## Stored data
——

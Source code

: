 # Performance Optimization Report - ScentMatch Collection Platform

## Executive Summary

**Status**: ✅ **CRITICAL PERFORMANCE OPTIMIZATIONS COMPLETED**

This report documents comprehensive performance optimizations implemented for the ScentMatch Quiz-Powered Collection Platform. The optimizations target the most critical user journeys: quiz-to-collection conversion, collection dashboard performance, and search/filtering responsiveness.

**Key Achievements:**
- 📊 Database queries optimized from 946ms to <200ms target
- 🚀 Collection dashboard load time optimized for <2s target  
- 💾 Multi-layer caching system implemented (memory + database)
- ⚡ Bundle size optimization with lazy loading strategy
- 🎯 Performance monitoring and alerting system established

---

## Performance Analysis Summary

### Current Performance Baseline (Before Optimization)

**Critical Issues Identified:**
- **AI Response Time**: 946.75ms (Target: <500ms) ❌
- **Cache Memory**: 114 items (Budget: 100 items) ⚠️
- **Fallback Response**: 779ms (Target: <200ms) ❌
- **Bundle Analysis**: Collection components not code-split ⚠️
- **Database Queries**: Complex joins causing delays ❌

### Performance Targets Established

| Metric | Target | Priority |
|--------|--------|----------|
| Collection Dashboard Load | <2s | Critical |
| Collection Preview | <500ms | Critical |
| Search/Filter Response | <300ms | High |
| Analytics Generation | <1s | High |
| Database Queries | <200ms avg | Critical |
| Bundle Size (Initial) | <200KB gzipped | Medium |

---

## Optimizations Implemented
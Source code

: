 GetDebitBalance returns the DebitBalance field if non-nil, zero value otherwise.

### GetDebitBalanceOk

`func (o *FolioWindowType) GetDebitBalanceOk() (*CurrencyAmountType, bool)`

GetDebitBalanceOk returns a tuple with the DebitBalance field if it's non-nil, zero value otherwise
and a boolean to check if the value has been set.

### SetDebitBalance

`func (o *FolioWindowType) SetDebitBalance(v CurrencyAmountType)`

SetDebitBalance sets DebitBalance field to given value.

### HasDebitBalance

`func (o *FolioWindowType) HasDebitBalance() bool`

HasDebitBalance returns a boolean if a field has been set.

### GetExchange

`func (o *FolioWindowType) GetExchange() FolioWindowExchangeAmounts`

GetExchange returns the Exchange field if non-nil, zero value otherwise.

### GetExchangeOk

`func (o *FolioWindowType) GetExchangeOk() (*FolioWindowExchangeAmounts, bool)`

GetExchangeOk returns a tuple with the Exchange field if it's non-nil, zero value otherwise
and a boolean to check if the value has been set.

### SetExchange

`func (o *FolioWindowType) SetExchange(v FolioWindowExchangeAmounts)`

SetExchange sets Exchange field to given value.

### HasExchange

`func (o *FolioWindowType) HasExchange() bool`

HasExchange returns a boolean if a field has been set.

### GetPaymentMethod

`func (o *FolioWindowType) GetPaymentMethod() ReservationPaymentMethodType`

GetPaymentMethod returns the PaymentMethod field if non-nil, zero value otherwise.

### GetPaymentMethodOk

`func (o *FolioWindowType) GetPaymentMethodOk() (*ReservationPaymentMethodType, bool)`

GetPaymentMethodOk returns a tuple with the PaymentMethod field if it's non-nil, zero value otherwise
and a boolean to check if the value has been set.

——

## What the task asks
Compute how many lines of the records above hold the string "optimized". Give the number with no other output.

## Task response
2